Tuesday, February 13, 2007
Oklahoma Needs More Alternative Education
The Oklahoma Senate Education Committee passed Senate Bill 519 by Sen. Kathleen Wilcoxson, R-Oklahoma City, which would eliminate one of the three exemptions from a compulsory attendance law.
Wilcoxson said the measure was requested by Gov. Brad Henry.
The bill would eliminate the exemption that allows a student to drop out when a parent, custodian or guardian of the child and the school administrator agree that the student's leaving school is in the best interest of the community and child.
All well and good, but what are the teachers and administrators of Oklahoma's public schools to do with these "at risk" students who will be denied their wish to drop out and must remain in our student population? After all, very few young people drop out of school because they are experiencing success in the classroom.
If Oklahoma lawmakers really want to do something about Oklahoma's dropout problem, they need to expand the opportunities students and administrators have to use alternative education, especially in the urban areas of the state. Any teacher can point out those students in the school who will not make it to graduation unless some type of radical intervention takes place. These students usually constitute about 5% of the student population, but they create about 80% of the schools problems through their poor socialization skills, low academic achievement, and disruptive classroom behavior. These are the students, often, the teacher prays will be absent of class that day because then the rest of the students can learn.
The reasons for these students' problems are numerous: single/zero parent families, drug usage, lack of motivation, and so on. The result is uniform. They create a poor school environment. They hinder other students. They lower school test scores. They drop out and become wards of the state either on the welfare roles or in prisons.
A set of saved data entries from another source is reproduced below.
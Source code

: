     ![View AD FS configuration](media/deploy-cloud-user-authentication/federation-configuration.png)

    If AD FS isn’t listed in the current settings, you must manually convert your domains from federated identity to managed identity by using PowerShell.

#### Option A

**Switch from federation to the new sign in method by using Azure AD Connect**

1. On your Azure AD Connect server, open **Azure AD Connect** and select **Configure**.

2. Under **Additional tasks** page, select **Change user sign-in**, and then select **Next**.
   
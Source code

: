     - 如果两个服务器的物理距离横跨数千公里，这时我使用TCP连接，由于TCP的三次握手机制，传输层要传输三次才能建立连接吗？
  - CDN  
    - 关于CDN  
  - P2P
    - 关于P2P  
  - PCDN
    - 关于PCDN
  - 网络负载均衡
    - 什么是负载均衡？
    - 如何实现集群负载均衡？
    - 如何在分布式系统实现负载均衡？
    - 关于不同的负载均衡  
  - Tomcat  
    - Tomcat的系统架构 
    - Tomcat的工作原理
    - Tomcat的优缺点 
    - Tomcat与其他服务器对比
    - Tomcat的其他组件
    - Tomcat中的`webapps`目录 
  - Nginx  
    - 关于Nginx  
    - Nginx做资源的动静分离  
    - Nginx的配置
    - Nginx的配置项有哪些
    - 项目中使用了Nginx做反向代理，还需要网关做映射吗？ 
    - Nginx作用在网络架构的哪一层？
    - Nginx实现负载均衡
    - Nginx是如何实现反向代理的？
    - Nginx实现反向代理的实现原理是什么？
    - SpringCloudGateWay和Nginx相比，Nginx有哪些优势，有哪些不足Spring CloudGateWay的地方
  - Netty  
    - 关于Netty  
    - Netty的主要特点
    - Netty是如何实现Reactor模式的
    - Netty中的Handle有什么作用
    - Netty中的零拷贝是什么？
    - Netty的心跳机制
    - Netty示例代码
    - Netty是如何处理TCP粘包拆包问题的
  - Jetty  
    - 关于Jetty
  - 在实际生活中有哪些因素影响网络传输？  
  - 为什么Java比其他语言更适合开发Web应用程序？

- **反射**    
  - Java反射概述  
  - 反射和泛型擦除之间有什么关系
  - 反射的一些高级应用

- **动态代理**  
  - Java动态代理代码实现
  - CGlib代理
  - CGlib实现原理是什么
These students will not make it in the "traditional" school. No manner of teacher heroics will save them from their fate unless there is a method to meet their needs, needs the traditional school is not and never was set up to meet.
We need to provide them the opportunity to succeed through something other than the traditional school, but school districts, already pressed with budgets strained beyond capacity, have only limited alternative spots which quickly fill up during the first quarter of the school year. And don't think that school consolidation will provide the necessary resources. In fact, the problem would likely increase if schools become larger and administrative staffs shrink.
The legislature needs to quit its habit of looking for quick fixes and do what any teacher or administrator knows must be done. We need a true state-wide alternative education system and we need it before we lose more students forever.